* PROBLEM
Output each record verbatim, with pictures left out.

Start of SUPPLIED RECORDS

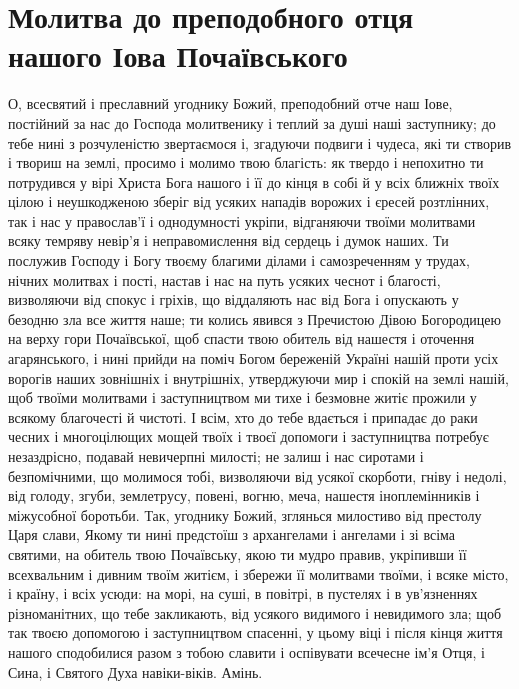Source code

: \documentclass[chapters.tex]{subfiles}
\begin{document}
\section{Молитва до преподобного отця нашого Іова Почаївського}
О, всесвятий і преславний угоднику Божий, преподобний отче наш Іове, постійний за нас до Господа молитвенику і теплий за душі наші заступнику; до тебе нині з розчуленістю звертаємося і, згадуючи подвиги і чудеса, які ти створив і твориш на землі, просимо і молимо твою благість: як твердо і непохитно ти потрудився у вірі Христа Бога нашого і її до кінця в собі й у всіх ближніх твоїх цілою і неушкодженою зберіг від усяких нападів ворожих і єресей розтлінних, так і нас у православ’ї і однодумності укріпи, відганяючи твоїми молитвами всяку темряву невір’я і неправомислення від сердець і думок наших. Ти послужив Господу і Богу твоєму благими ділами і самозреченням у трудах, нічних молитвах і пості, настав і нас на путь усяких чеснот і благості, визволяючи від спокус і гріхів, що віддаляють нас від Бога і опускають у безодню зла все життя наше; ти колись явився з Пречистою Дівою Богородицею на верху гори Почаївської, щоб спасти твою обитель від нашестя і оточення агарянського, і нині прийди на поміч Богом береженій Україні нашій проти усіх ворогів наших зовнішніх і внутрішніх, утверджуючи мир і спокій на землі нашій, щоб твоїми молитвами і заступництвом ми тихе і безмовне житіє прожили у всякому благочесті й чистоті. І всім, хто до тебе вдається і припадає до раки чесних і многоцілющих мощей твоїх і твоєї допомоги і заступництва потребує незаздрісно, подавай невичерпні милості; не залиш і нас сиротами і безпомічними, що молимося тобі, визволяючи від усякої скорботи, гніву і недолі, від голоду, згуби, землетрусу, повені, вогню, меча, нашестя іноплемінників і міжусобної боротьби. Так, угоднику Божий, зглянься милостиво від престолу Царя слави, Якому ти нині предстоїш з архангелами і ангелами і зі всіма святими, на обитель твою Почаївську, якою ти мудро правив, укріпивши її всехвальним і дивним твоїм житієм, і збережи її молитвами твоїми, і всяке місто, і країну, і всіх усюди: на морі, на суші, в повітрі, в пустелях і в ув’язненнях різноманітних, що тебе закликають, від усякого видимого і невидимого зла; щоб так твоєю допомогою і заступництвом спасенні, у цьому віці і після кінця життя нашого сподобилися разом з тобою славити і оспівувати всечесне ім’я Отця, і Сина, і Святого Духа навіки-віків. Амінь.
\end{document}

End of SUPPLIED RECORDS

* RESPONSE
Source code

: \documentclass[chapters.tex]{subfiles}
\begin{document}
\section{Молитва до преподобного отця нашого Іова Почаївського}
О, всесвятий і преславний угоднику Божий, преподобний отче наш Іове, постійний за нас до Господа молитвенику і теплий за душі наші заступнику; до тебе нині з розчуленістю звертаємося і, згадуючи подвиги і чудеса, які ти створив і твориш на землі, просимо і молимо твою благість: як твердо і непохитно ти потрудився у вірі Христа Бога нашого і її до кінця в собі й у всіх ближніх твоїх цілою і неушкодженою зберіг від усяких нападів ворожих і єресей розтлінних, так і нас у православ’ї і однодумності укріпи, відганяючи твоїми молитвами всяку темряву невір’я і неправомислення від сердець і думок наших. Ти послужив Господу і Богу твоєму благими ділами і самозреченням у трудах, нічних молитвах і пості, настав і нас на путь усяких чеснот і благості, визволяючи від спокус і гріхів, що віддаляють нас від Бога і опускають у безодню зла все життя наше; ти колись явився з Пречистою Дівою Богородицею на верху гори Почаївської, щоб спасти твою обитель від нашестя і оточення агарянського, і нині прийди на поміч Богом береженій Україні нашій проти усіх ворогів наших зовнішніх і внутрішніх, утверджуючи мир і спокій на землі нашій, щоб твоїми молитвами і заступництвом ми тихе і безмовне житіє прожили у всякому благочесті й чистоті. І всім, хто до тебе вдається і припадає до раки чесних і многоцілющих мощей твоїх і твоєї допомоги і заступництва потребує незаздрісно, подавай невичерпні милості; не залиш і нас сиротами і безпомічними, що молимося тобі, визволяючи від усякої скорботи, гніву і недолі, від голоду, згуби, землетрусу, повені, вогню, меча, нашестя іноплемінників і міжусобної боротьби. Так, угоднику Божий, зглянься милостиво від престолу Царя слави, Якому ти нині предстоїш з архангелами і ангелами і зі всіма святими, на обитель твою Почаївську, якою ти мудро правив, укріпивши її всехвальним і дивним твоїм житієм, і збережи її молитвами твоїми, і всяке місто, і країну, і всіх усюди: на морі, на суші, в повітрі, в пустелях і в ув’язненнях різноманітних, що тебе закликають, від усякого видимого і невидимого зла; щоб так твоєю допомогою і заступництвом спасенні, у цьому віці і після кінця життя нашого сподобилися разом з тобою славити і оспівувати всечесне ім’я Отця, і Сина, і Святого Духа навіки-віків. Амінь.
\end{document}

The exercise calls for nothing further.